Along with your actual answer, defend what you mean by "succeed" (for example, what column you picked to represent success). You probably want to read the "Data Records" section from the source."

In [9]:
#Take the mean value of the significance column (Question = True)
df1[df1['headline'].str.contains('?', regex=False)].significance.mean()

37.5809779889945

In [10]:
#Take the mean value of the significance column (Question = False)
df1[~df1['headline'].str.contains('?', regex=False)].significance.mean()

41.15700041313547

Articles with a higher significance value were more lickely to be clicked on.
Question --> less likely to succeed

### Upworthy was thought of as an "obnoxiously positive clickbait" kind of site.
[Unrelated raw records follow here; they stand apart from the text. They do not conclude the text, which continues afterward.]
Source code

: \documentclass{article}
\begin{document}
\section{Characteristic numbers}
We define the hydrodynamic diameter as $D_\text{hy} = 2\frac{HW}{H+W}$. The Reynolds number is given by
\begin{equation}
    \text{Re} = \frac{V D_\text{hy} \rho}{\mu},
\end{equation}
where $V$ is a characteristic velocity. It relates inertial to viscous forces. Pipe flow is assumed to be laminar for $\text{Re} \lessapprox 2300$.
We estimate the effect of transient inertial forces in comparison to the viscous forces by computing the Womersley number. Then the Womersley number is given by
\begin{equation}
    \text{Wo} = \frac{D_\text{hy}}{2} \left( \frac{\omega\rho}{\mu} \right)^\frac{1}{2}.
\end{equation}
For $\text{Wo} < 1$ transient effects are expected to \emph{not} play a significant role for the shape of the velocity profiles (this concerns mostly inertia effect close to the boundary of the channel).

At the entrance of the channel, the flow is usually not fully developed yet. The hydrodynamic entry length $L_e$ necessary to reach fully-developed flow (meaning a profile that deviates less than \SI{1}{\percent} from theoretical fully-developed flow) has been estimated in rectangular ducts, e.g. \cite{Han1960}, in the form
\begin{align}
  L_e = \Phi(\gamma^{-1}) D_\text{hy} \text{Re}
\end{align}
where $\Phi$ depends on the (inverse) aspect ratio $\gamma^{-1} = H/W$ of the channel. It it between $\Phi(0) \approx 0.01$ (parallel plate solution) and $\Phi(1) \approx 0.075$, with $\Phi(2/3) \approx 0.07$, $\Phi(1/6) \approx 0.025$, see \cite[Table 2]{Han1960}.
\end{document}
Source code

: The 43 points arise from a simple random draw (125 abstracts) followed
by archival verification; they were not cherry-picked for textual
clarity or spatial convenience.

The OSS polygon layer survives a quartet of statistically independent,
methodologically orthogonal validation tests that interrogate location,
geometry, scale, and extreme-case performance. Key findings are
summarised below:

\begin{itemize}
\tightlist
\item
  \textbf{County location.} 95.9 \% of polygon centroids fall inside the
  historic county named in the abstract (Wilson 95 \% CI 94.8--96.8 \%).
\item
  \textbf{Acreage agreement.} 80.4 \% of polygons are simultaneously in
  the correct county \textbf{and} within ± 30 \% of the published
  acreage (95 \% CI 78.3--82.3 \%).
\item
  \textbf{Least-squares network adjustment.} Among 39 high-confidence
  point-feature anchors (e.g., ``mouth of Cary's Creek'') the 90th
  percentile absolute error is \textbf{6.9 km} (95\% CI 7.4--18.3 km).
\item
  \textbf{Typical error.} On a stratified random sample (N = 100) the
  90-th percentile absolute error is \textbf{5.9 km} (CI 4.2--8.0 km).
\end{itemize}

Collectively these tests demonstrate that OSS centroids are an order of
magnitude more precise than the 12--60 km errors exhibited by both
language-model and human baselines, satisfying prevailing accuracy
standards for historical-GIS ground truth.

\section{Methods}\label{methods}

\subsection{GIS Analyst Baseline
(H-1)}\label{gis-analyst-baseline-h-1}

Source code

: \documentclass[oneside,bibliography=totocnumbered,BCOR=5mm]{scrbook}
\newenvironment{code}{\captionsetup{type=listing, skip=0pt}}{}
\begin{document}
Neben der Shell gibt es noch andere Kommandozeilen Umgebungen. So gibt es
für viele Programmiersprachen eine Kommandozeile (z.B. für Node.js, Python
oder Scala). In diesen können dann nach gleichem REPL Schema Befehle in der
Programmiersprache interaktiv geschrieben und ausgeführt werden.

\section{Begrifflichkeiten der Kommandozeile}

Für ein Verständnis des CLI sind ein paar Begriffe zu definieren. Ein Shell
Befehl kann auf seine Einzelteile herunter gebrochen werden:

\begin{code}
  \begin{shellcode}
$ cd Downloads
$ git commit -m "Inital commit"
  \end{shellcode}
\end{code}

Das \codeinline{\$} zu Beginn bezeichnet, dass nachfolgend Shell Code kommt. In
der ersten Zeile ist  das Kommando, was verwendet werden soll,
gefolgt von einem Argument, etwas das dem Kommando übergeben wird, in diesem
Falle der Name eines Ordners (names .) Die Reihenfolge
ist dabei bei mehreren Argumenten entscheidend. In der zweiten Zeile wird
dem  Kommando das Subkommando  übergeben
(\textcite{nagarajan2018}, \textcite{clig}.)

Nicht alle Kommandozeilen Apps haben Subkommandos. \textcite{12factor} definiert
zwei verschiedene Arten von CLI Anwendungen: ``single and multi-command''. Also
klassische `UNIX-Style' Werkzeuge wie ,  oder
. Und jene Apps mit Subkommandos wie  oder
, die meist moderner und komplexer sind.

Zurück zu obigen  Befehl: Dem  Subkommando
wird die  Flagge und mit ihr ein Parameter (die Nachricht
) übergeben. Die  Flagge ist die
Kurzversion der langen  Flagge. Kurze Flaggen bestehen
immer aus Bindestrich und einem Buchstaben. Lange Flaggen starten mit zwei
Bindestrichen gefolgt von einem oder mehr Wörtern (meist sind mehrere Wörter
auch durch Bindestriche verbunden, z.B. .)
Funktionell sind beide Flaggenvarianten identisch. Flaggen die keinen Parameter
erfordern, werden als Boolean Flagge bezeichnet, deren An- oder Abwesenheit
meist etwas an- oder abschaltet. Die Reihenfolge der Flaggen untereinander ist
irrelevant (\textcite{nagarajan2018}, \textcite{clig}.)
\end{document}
Does the data support this? `3 points`

In [11]:
df1.head(1)

Unnamed: 0.1,Unnamed: 0,created_at,updated_at,clickability_test_id,excerpt,headline,lede,slug,eyecatcher_id,impressions,clicks,significance,first_place,winner,share_text,square,test_week
0,11,2014-11-20 11:33:26.475,2016-04-02 16:25:54.046,546dd17e26714c82cc00001c,Things that matter. Pass 'em on.,"Let’s See … Hire Cops, Pay Teachers, Buy Books...",<p>Iff you start with the basic fact that inno...,let-s-see-hire-cops-pay-teachers-buy-books-for...,546dce659ad54ec65b000041,3118,8,0.1,False,False,,,201446


In [None]:
from textblob import TextBlob
from textblob import Blobber
from textblob.sentiments import NaiveBayesAnalyzer
from nltk.sentiment.vader import SentimentIntensityAnalyzer as SIA
import nltk

nltk.download('vader_lexicon')
nltk.download('movie_reviews')
nltk.download('punkt')

In [21]:
df2 = df1.head(2000)

sia = SIA()
blobber = Blobber(analyzer=NaiveBayesAnalyzer())

def get_scores(content):
    blob = TextBlob(content)
    nb_blob = blobber(content)
    sia_scores = sia.polarity_scores(content)
    
    return pd.Series({
        'content': content,
        'textblob': blob.sentiment.polarity,
        'textblob_bayes': nb_blob.sentiment.p_pos - nb_blob.sentiment.p_neg,
        'nltk': sia_scores['compound'],
    })

scores = df2.headline.apply(get_scores)
scores.style.background_gradient(cmap='RdYlGn', axis=None, low=0.4, high=0.4)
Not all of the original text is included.